Retype the records below exactly as they stand, omitting the pictures.

**DATA SUPPLIED:**
Content starts

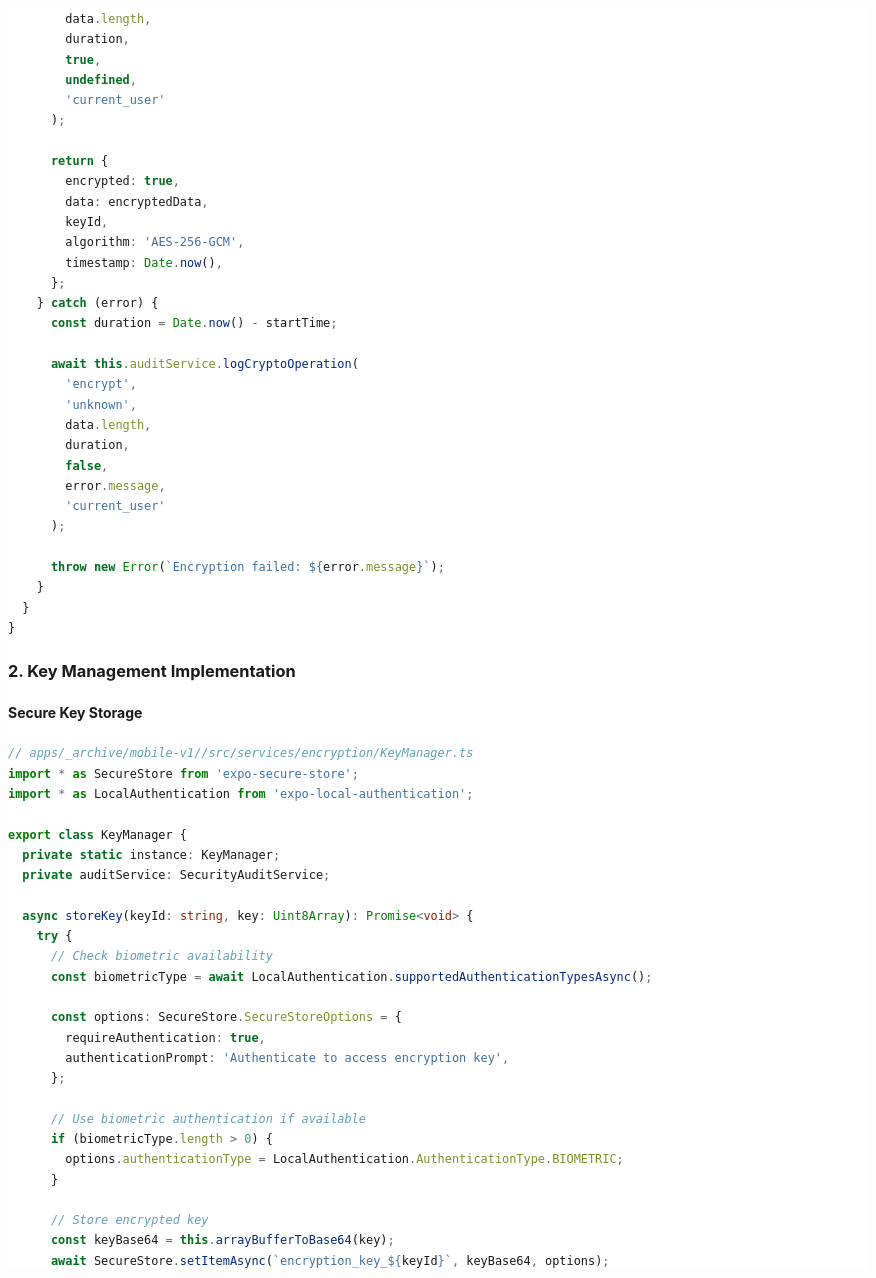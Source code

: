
 ```typescript
        data.length,
        duration,
        true,
        undefined,
        'current_user'
      );

      return {
        encrypted: true,
        data: encryptedData,
        keyId,
        algorithm: 'AES-256-GCM',
        timestamp: Date.now(),
      };
    } catch (error) {
      const duration = Date.now() - startTime;
      
      await this.auditService.logCryptoOperation(
        'encrypt',
        'unknown',
        data.length,
        duration,
        false,
        error.message,
        'current_user'
      );

      throw new Error(`Encryption failed: ${error.message}`);
    }
  }
}
```

### **2. Key Management Implementation**

#### **Secure Key Storage**
```typescript
// apps/_archive/mobile-v1//src/services/encryption/KeyManager.ts
import * as SecureStore from 'expo-secure-store';
import * as LocalAuthentication from 'expo-local-authentication';

export class KeyManager {
  private static instance: KeyManager;
  private auditService: SecurityAuditService;

  async storeKey(keyId: string, key: Uint8Array): Promise<void> {
    try {
      // Check biometric availability
      const biometricType = await LocalAuthentication.supportedAuthenticationTypesAsync();
      
      const options: SecureStore.SecureStoreOptions = {
        requireAuthentication: true,
        authenticationPrompt: 'Authenticate to access encryption key',
      };

      // Use biometric authentication if available
      if (biometricType.length > 0) {
        options.authenticationType = LocalAuthentication.AuthenticationType.BIOMETRIC;
      }

      // Store encrypted key
      const keyBase64 = this.arrayBufferToBase64(key);
      await SecureStore.setItemAsync(`encryption_key_${keyId}`, keyBase64, options);
```
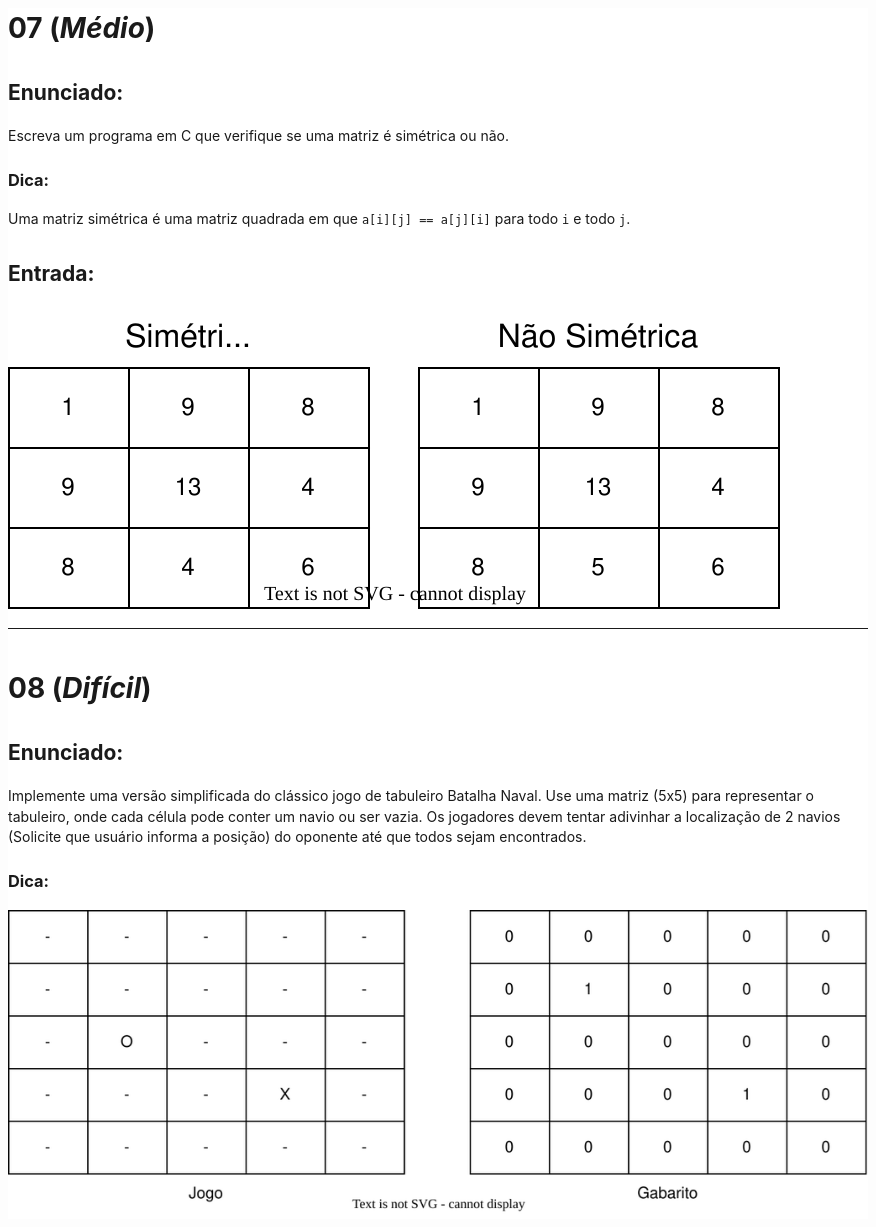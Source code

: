 

# 07 (*Médio*)
## Enunciado:
Escreva um programa em C que verifique se uma matriz é simétrica ou não.

### Dica:

Uma matriz simétrica é uma matriz quadrada em que `a[i][j] == a[j][i]` para todo `i` e todo `j`.

## Entrada:

![img](./Lista_03.drawio.svg)

---

# 08 (*Difícil*)
## Enunciado:
Implemente uma versão simplificada do clássico jogo de tabuleiro Batalha Naval. Use uma matriz (5x5) para representar o tabuleiro, onde cada célula pode conter um navio ou ser vazia. Os jogadores devem tentar adivinhar a localização de 2 navios (Solicite que usuário informa a posição) do oponente até que todos sejam encontrados.

### Dica:

![img](./Lista_08.drawio.svg)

Content ends

**TASK OUTPUT:**
Source code

:
 ```typescript
        data.length,
        duration,
        true,
        undefined,
        'current_user'
      );

      return {
        encrypted: true,
        data: encryptedData,
        keyId,
        algorithm: 'AES-256-GCM',
        timestamp: Date.now(),
      };
    } catch (error) {
      const duration = Date.now() - startTime;
      
      await this.auditService.logCryptoOperation(
        'encrypt',
        'unknown',
        data.length,
        duration,
        false,
        error.message,
        'current_user'
      );

      throw new Error(`Encryption failed: ${error.message}`);
    }
  }
}
```

### **2. Key Management Implementation**

#### **Secure Key Storage**
```typescript
// apps/_archive/mobile-v1//src/services/encryption/KeyManager.ts
import * as SecureStore from 'expo-secure-store';
import * as LocalAuthentication from 'expo-local-authentication';

export class KeyManager {
  private static instance: KeyManager;
  private auditService: SecurityAuditService;

  async storeKey(keyId: string, key: Uint8Array): Promise<void> {
    try {
      // Check biometric availability
      const biometricType = await LocalAuthentication.supportedAuthenticationTypesAsync();
      
      const options: SecureStore.SecureStoreOptions = {
        requireAuthentication: true,
        authenticationPrompt: 'Authenticate to access encryption key',
      };

      // Use biometric authentication if available
      if (biometricType.length > 0) {
        options.authenticationType = LocalAuthentication.AuthenticationType.BIOMETRIC;
      }

      // Store encrypted key
      const keyBase64 = this.arrayBufferToBase64(key);
      await SecureStore.setItemAsync(`encryption_key_${keyId}`, keyBase64, options);
```
Source code

: 

# 07 (*Médio*)
## Enunciado:
Escreva um programa em C que verifique se uma matriz é simétrica ou não.

### Dica:

Uma matriz simétrica é uma matriz quadrada em que `a[i][j] == a[j][i]` para todo `i` e todo `j`.

## Entrada:

![img](./Lista_03.drawio.svg)

---

# 08 (*Difícil*)
## Enunciado:
Implemente uma versão simplificada do clássico jogo de tabuleiro Batalha Naval. Use uma matriz (5x5) para representar o tabuleiro, onde cada célula pode conter um navio ou ser vazia. Os jogadores devem tentar adivinhar a localização de 2 navios (Solicite que usuário informa a posição) do oponente até que todos sejam encontrados.

### Dica:

![img](./Lista_08.drawio.svg)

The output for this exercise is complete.